Acceptance. That’s a concept I’ve been struggling with lately. Three months ago on July 10, 2011 I crossed the finish line of my first marathon, the Missoula Marathon, capping a quest many miles in the making. Since then, running has been a bit of a struggle.
I’d read enough and talked enough to know it takes a while to recover from a marathon, no matter whether it’s your first or tenth. I knew it would be best to ease back into things and not to expect too much. I knew everyone was different and there’s certainly a difference between someone like me, still a new runner, and someone who has years of running success behind them. Still, I figured I was in the best shape of my life and should spring right back to running with zero lag time.
Damn reality.
I felt good enough to run two days after the marathon, but work and life forced me to wait five days. By then, the annual summer heat was on in Missoula. Runs that were pleasant in the 50s and 60s suddenly sucked in the 70s and 80s. The effect of the heat made me forget I’d just run a 26.2 mile race. Or more specifically, it was impossible to tell how much of my struggle was due to the race and how much was due to the heat.

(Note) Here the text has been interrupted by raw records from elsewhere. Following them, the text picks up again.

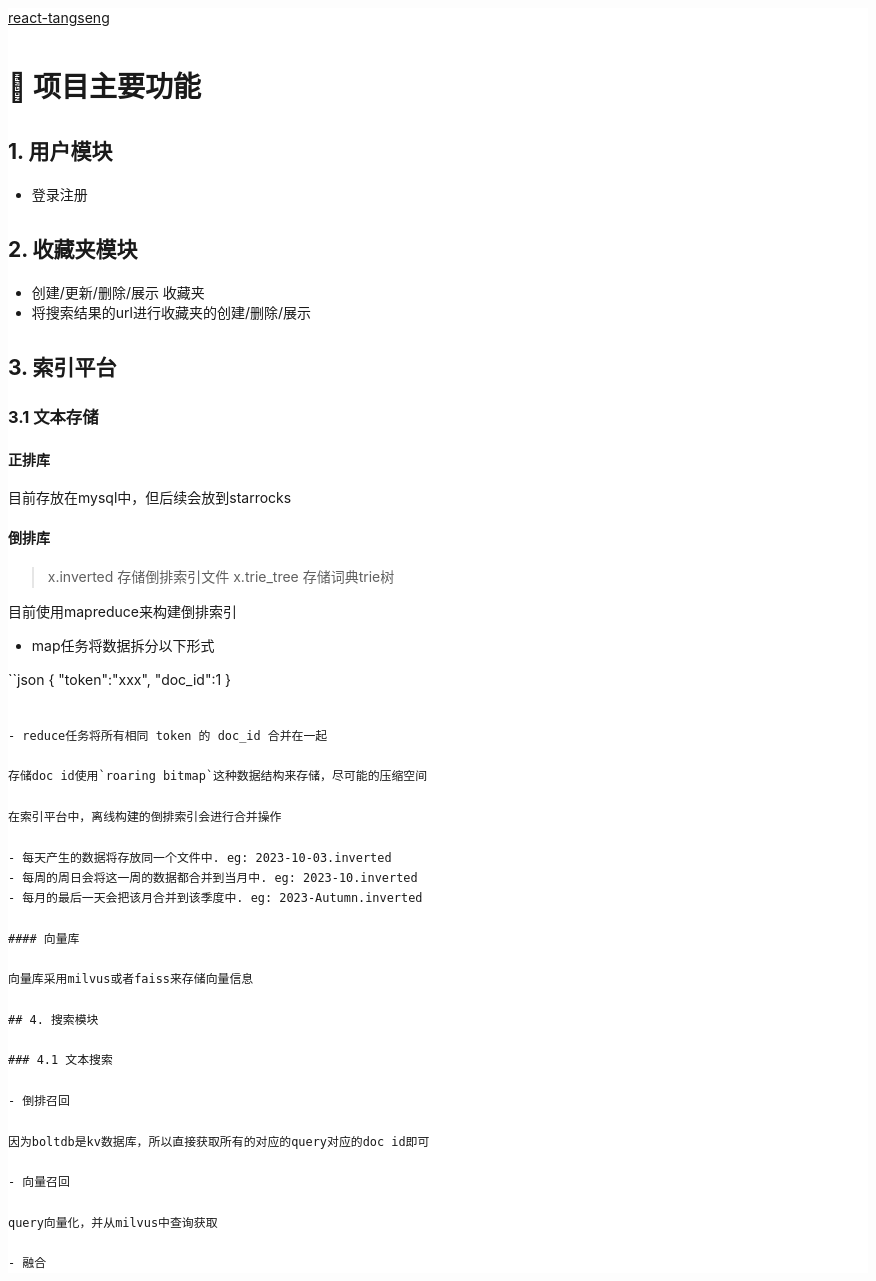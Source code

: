 [react-tangseng](https://github.com/CocaineCong/react-tangseng)

# 🌈 项目主要功能
## 1. 用户模块

- 登录注册

## 2. 收藏夹模块

- 创建/更新/删除/展示 收藏夹
- 将搜索结果的url进行收藏夹的创建/删除/展示

## 3. 索引平台

### 3.1 文本存储

#### 正排库

目前存放在mysql中，但后续会放到starrocks

#### 倒排库

> x.inverted 存储倒排索引文件
> x.trie_tree 存储词典trie树

目前使用mapreduce来构建倒排索引

- map任务将数据拆分以下形式

``json
{
  "token":"xxx",
  "doc_id":1
}
```

- reduce任务将所有相同 token 的 doc_id 合并在一起 

存储doc id使用`roaring bitmap`这种数据结构来存储，尽可能的压缩空间

在索引平台中，离线构建的倒排索引会进行合并操作

- 每天产生的数据将存放同一个文件中. eg: 2023-10-03.inverted
- 每周的周日会将这一周的数据都合并到当月中. eg: 2023-10.inverted
- 每月的最后一天会把该月合并到该季度中. eg: 2023-Autumn.inverted

#### 向量库

向量库采用milvus或者faiss来存储向量信息

## 4. 搜索模块

### 4.1 文本搜索

- 倒排召回

因为boltdb是kv数据库，所以直接获取所有的对应的query对应的doc id即可

- 向量召回

query向量化，并从milvus中查询获取

- 融合
```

The heat continued all through July, August and most of September. I’ve had two recurring problems. First, energy has been a hit and miss proposition. Second, I’m pretty sure I seriously strained my lower abdominal muscles during the marathon and they’re nowhere close to being healed. I’ve mostly hit my post marathon goal of at least 25 miles a week, but it hasn’t been easy.
Okay, I’ll admit it. I need a break.
That’s harder to admit than it might seem. I still have goals. Our local running club, Run Wild Missoula, has a 1200 Mile Club, providing encouragement for people to run a total of 1,200 miles during the calendar year. I’m 65 miles away and it’s only October. I also want to maintain a good base. I lost far too much fitness last year by inadvertently and unwillingly taking most of November and December off from running. Plus, running in Montana in October is a fantastic treat of great scenery and beautiful weather.
But I do need a break.
I need to heal. I’ve got friends who do 100 mile races and are back at it with a few days rest. Yeah, they’re freaks of nature and I readily recognize I’m not. But I also realize I’ve been pretty lucky with this running adventure. I’ve managed to train for my first half and my first full marathon without major injuries and set backs. I have friends half my age who can’t say that.
So it’s time to be smart and make sure my adventure can stay that way. I WILL hit 1200 miles and probably a few more. But I’m not going to let my obsessive quest for mile after mile create setbacks that leave me struggling come January and my next marathon. I need to get right. It’s time to cut way back – not stop completely – for a while. Cross training would be smart, though access to that isn’t as easy as a pair of running shoes.
There’s the lesson for this beer runner. Listen to your body. Accept what it’s telling you. Do something about it. Continue the quest.